== Source material ==

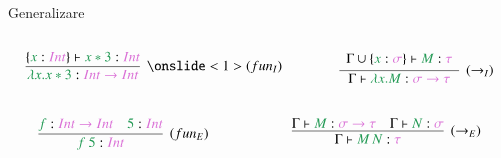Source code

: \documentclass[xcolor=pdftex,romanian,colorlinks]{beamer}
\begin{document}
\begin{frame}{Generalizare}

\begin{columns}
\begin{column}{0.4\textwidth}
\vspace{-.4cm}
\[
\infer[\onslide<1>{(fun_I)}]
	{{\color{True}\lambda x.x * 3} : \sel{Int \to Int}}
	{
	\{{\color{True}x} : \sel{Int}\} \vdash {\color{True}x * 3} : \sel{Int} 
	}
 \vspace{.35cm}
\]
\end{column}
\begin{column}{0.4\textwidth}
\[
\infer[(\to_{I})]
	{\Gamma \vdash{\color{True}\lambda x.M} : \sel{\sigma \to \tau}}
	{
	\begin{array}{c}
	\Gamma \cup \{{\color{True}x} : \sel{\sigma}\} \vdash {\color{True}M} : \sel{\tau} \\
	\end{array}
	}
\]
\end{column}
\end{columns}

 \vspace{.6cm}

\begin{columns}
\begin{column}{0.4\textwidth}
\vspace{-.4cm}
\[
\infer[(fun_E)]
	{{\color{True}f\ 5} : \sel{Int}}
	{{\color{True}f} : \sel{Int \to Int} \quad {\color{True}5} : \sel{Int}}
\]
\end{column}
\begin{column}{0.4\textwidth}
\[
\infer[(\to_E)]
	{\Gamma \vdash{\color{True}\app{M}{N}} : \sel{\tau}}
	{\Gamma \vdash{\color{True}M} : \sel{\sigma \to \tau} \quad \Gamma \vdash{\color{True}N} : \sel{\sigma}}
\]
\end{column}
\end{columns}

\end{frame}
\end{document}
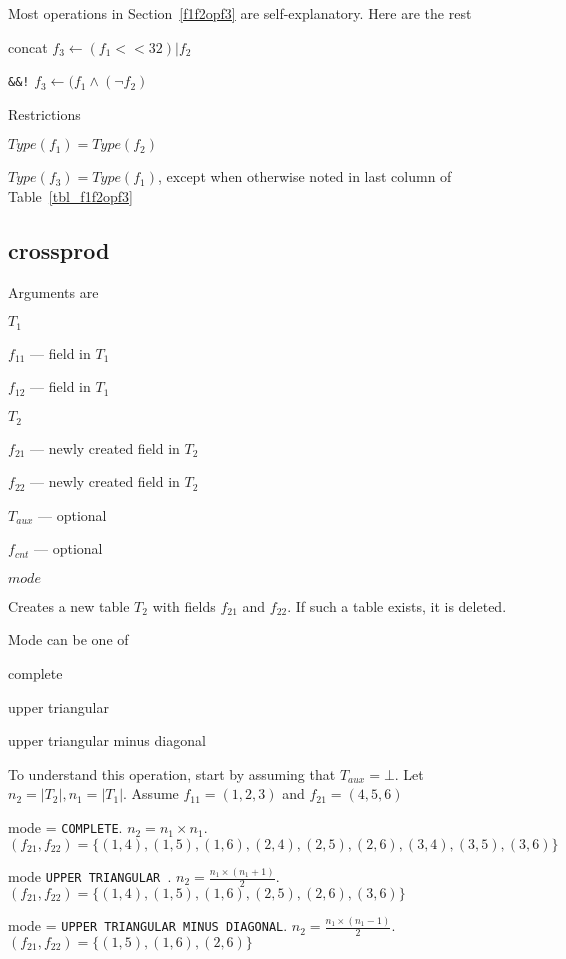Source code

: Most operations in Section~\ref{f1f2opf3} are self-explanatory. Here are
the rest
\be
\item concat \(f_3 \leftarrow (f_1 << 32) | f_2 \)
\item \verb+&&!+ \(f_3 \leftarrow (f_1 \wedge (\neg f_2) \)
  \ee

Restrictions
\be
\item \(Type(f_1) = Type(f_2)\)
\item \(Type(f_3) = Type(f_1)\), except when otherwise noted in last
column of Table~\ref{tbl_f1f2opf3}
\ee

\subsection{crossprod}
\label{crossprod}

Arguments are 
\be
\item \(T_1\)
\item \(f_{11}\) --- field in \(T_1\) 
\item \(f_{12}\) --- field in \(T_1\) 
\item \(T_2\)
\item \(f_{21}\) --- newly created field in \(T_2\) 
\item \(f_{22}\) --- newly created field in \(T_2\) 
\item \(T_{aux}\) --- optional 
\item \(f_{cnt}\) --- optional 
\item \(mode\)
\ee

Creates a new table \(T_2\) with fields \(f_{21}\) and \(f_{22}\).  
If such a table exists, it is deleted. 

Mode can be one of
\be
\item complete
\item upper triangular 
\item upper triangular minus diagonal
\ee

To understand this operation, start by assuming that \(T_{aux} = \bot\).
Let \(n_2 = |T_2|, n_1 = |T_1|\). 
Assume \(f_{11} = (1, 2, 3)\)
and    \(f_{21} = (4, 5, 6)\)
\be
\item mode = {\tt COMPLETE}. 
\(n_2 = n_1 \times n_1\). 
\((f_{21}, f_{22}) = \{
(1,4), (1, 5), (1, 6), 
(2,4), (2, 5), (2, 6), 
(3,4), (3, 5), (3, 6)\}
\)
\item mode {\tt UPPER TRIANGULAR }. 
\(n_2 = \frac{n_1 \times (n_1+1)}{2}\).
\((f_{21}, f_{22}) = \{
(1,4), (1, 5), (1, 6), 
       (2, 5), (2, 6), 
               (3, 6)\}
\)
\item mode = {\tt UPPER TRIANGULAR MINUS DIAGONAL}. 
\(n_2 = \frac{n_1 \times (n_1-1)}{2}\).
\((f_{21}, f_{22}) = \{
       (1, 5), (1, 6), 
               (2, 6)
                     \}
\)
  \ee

== Exercise ==
Quote, please, every line of the material above from its start through the line that has "(f_1 << 32) | f_2 \)", reproducing the words exactly and dropping any images.

== Solution for this exercise ==
Source code

: \documentclass[xcolor=pdftex,romanian,colorlinks]{beamer}
\begin{document}
\begin{frame}{Generalizare}

\begin{columns}
\begin{column}{0.4\textwidth}
\vspace{-.4cm}
\[
\infer[\onslide<1>{(fun_I)}]
	{{\color{True}\lambda x.x * 3} : \sel{Int \to Int}}
	{
	\{{\color{True}x} : \sel{Int}\} \vdash {\color{True}x * 3} : \sel{Int} 
	}
 \vspace{.35cm}
\]
\end{column}
\begin{column}{0.4\textwidth}
\[
\infer[(\to_{I})]
	{\Gamma \vdash{\color{True}\lambda x.M} : \sel{\sigma \to \tau}}
	{
	\begin{array}{c}
	\Gamma \cup \{{\color{True}x} : \sel{\sigma}\} \vdash {\color{True}M} : \sel{\tau} \\
	\end{array}
	}
\]
\end{column}
\end{columns}

 \vspace{.6cm}

\begin{columns}
\begin{column}{0.4\textwidth}
\vspace{-.4cm}
\[
\infer[(fun_E)]
	{{\color{True}f\ 5} : \sel{Int}}
	{{\color{True}f} : \sel{Int \to Int} \quad {\color{True}5} : \sel{Int}}
\]
\end{column}
\begin{column}{0.4\textwidth}
\[
\infer[(\to_E)]
	{\Gamma \vdash{\color{True}\app{M}{N}} : \sel{\tau}}
	{\Gamma \vdash{\color{True}M} : \sel{\sigma \to \tau} \quad \Gamma \vdash{\color{True}N} : \sel{\sigma}}
\]
\end{column}
\end{columns}

\end{frame}
\end{document}
Source code

: Most operations in Section~\ref{f1f2opf3} are self-explanatory. Here are
the rest
\be
\item concat \(f_3 \leftarrow (f_1 << 32) | f_2 \)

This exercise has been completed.